In New Zealand, there is something like 5000-10000 homebrewers. But there are 500,000 ex-homebrewers. One in three New Zealand men have tried homebrewing and given it up because they didn’t get the results they wanted. That’s an amazing statistic. It’s the equivalent of 50 million men in the US. They are my target market as are beer drinkers in general. With our machine we are solving the complaints NZ homebrewers have, which drove them away from the hobby. Our invention isn’t cheap, but we’ve done it right and that’s what matters to us most. Doing it right. No compromise. The tradition here in NZ is extract brewing rather than all grain and bottling rather than kegging, so they had more things to complain about regarding flavour and method. The US market has become more and more sophisticated so certain things like quality of ingredients and flexible brewing methods have developed. So we are combining the passion and knowledge of the US home-brewers, with the quality standards of a big brewery, with the “pressure vessel fermentation” technique so you don’t have to transfer the beer to gas it up, with a certain amount of innovation, and an attitude of no compromise, to provide something new for the beer market, in order to bring these guys back into the hobby. We enable the making of it to be easy and right, so that we can focus on the ingredients that go in and beer flavour coming out.
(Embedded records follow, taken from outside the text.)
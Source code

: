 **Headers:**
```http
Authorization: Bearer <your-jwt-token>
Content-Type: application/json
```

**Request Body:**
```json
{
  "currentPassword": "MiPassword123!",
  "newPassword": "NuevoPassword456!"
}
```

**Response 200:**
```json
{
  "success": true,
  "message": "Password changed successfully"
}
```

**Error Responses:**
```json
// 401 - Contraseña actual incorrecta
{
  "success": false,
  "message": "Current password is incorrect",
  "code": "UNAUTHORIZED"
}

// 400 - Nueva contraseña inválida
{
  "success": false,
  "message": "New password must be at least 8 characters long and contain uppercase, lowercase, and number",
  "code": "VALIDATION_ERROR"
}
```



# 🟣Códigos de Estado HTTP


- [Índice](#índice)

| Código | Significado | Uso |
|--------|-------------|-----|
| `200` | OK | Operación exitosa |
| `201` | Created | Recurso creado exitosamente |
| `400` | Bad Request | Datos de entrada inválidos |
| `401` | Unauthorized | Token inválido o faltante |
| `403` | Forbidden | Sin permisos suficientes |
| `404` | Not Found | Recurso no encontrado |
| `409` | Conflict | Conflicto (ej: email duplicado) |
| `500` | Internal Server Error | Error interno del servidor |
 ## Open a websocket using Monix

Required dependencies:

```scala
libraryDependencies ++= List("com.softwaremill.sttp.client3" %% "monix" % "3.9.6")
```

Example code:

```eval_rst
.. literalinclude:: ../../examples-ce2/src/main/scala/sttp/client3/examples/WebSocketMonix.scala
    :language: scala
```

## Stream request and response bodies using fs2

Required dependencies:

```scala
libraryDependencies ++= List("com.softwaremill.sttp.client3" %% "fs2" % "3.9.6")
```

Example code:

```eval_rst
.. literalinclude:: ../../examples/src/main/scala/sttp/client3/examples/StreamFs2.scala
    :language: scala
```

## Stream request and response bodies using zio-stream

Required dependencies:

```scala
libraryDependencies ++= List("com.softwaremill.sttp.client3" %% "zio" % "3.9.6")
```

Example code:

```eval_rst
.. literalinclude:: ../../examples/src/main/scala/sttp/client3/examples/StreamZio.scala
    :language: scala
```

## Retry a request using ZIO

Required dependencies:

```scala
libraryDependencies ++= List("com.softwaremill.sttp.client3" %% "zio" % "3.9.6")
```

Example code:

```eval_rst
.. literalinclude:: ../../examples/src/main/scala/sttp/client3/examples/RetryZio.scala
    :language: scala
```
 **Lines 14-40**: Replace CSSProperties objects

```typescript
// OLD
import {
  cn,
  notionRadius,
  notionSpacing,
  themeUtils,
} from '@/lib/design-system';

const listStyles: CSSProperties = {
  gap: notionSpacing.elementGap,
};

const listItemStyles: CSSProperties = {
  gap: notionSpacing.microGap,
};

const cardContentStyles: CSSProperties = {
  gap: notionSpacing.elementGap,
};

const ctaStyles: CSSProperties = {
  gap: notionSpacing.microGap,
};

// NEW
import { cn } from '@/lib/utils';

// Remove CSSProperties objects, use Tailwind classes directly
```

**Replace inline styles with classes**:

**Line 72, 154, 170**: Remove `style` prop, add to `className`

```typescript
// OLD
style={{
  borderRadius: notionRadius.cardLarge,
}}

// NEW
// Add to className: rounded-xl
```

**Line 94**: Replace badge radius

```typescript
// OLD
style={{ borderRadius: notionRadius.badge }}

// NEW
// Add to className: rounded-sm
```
But in doing that, we’ve developed a machine that anyone in any country can use
So our target markets are:
a) ex-homebrewers who were not satisfied with the current options and methods within the hobby
b) global beer drinkers in general who have never made beer before but want to make it right the first time they do it, without having to be a homebrewer for 3 years before you get it perfected.
c) current homebrewers who like the idea that they’ve never needed to keg or bottle homebrew and like the idea of carbonating during primary fermentation and having the freshest draft beer possible in their homes and businesses.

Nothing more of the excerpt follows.